MTA-STS finding (no action in this change)

_mta-sts.viktorbarzin.me TXT "v=STSv1; id=20260412" is published, but mta-sts.viktorbarzin.me has no public DNS record and nothing serves the policy file → per RFC 8461 senders that see the TXT fail the HTTPS policy fetch and proceed as if no policy exists. MTA-STS is inert today (docs-vs-live mismatch vs the mailserver.md DNS table). Whenever it is fixed properly, the policy's mx: list MUST include mail.rollernet.us and mail2.rollernet.us, or MTA-STS-enforcing senders will refuse the backup path. Tracked as a follow-up, not part of this design.

Validation gates (in order; any failure → stop and report)

# Gate Method Failure handling
G1 Free tier still includes Secondary MX (2026) Signup + ACC Decision returns to Viktor: Dynu $9.99/yr vs Rollernet Basic $30/yr vs Oracle-VM self-host
G2 10 MB/day overage semantics: locked domain answers 4xx (defer) not 5xx (bounce) Their docs/support ticket before DNS golive If 5xx: decision returns to Viktor (paid tier lifts cap, or accept the risk window)
G3 STARTTLS on their MX hosts (cert quality) openssl s_client -starttls smtp -connect mail.rollernet.us:25 Informational now (blocks only the future MTA-STS fix)
G4 Authoritative relay CIDRs published ACC Resource Access page Whitelist (changes 23) MUST be applied before the MX records go live — ordering guard
G5 Live failover test See below Debug or roll back (remove MX records)

G5 live failover test: presence claim service:mailserver → scale mailserver deployment to 0 (≈30 min window) → send probes from Gmail and via Brevo API → confirm both queue in Rollernet ACC → scale back to 1 → verify clean drain: delivered to spam@/target mailbox, headers show no SPF/DMARC penalty and no postscreen interference, DKIM still validates.

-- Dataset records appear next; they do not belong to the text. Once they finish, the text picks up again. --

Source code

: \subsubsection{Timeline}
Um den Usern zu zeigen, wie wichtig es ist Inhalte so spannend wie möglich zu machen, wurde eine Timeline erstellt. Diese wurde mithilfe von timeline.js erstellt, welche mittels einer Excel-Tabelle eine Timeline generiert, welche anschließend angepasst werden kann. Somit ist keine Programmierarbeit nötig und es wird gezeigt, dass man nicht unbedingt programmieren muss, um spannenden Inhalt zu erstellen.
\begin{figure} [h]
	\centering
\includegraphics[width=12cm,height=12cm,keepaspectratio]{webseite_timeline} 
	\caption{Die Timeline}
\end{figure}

Also verify the E2E roundtrip probe recovers on its own.

Failure modes

Covered: cluster/pod outages, pfSense/power/ISP outages, WAN IP changes (queue holds while DNS is fixed), multi-day outages ≤ 3 weeks, short-retry senders.

Not covered (out of scope, above): primary-up-but-5xx misconfigs; outbound; mid-outage mailbox access.

Newly introduced, accepted:

  • Plaintext queue at a third party during outages (same trust class as Brevo holding outbound today).
  • Spam-path bypass: mail via the backup skips postscreen DNSBL (their IPs are whitelisted) and SPF/DMARC scoring; rspamd content/AV/Bayes still apply. Slight spam uptick possible during outages; catch-all absorbs to spam@.
  • 10 MB/day cap mid-outage → domain locks until midnight PT (severity depends on G2: defer = harmless delay at sender; bounce = loss → gate).
  • Rollernet outage while primary is also down = status quo ante (sender retries), never worse than today.

Rollback

Remove the two MX records (TTL is automatic/low) and disable the domain in the ACC. Whitelist + rspamd exemption are inert without the MX records and may be reverted in the same commit or left for a retry.